> **PROBLEM STATEMENT**
Wherever the string "andqk" appears in the records, return the line that holds it.

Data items
########################################

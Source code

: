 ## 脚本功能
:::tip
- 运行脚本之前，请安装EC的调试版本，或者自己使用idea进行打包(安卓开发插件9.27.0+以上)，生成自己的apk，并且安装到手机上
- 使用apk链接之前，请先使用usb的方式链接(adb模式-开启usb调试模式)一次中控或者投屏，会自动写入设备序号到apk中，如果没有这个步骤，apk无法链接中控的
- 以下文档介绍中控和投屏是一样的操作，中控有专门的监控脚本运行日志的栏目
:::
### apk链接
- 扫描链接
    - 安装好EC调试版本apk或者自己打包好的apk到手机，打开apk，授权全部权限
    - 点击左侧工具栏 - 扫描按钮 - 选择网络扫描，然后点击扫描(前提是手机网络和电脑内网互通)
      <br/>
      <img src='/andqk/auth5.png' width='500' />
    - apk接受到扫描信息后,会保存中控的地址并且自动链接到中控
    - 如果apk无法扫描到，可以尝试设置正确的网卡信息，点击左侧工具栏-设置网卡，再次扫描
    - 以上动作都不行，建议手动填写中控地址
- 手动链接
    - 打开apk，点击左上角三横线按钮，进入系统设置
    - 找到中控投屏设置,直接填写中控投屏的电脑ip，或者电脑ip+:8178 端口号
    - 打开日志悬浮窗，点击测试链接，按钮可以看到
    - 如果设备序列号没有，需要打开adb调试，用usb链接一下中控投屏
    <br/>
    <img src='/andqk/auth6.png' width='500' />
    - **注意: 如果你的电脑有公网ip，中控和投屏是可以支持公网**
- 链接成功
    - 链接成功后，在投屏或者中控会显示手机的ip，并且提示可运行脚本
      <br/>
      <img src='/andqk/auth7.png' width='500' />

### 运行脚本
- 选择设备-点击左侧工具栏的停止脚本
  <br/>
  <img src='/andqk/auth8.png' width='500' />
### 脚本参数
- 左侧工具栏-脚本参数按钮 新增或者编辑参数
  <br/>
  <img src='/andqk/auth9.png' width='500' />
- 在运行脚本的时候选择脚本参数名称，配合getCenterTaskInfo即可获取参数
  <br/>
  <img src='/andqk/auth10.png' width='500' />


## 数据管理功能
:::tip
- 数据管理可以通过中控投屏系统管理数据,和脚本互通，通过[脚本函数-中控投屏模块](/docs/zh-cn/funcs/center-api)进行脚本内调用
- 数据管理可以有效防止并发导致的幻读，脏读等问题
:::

########################################

> **RESPONSE FOR THIS EXERCISE**
      <img src='/andqk/auth5.png' width='500' />
    <img src='/andqk/auth6.png' width='500' />
      <img src='/andqk/auth7.png' width='500' />
  <img src='/andqk/auth8.png' width='500' />
  <img src='/andqk/auth9.png' width='500' />
  <img src='/andqk/auth10.png' width='500' />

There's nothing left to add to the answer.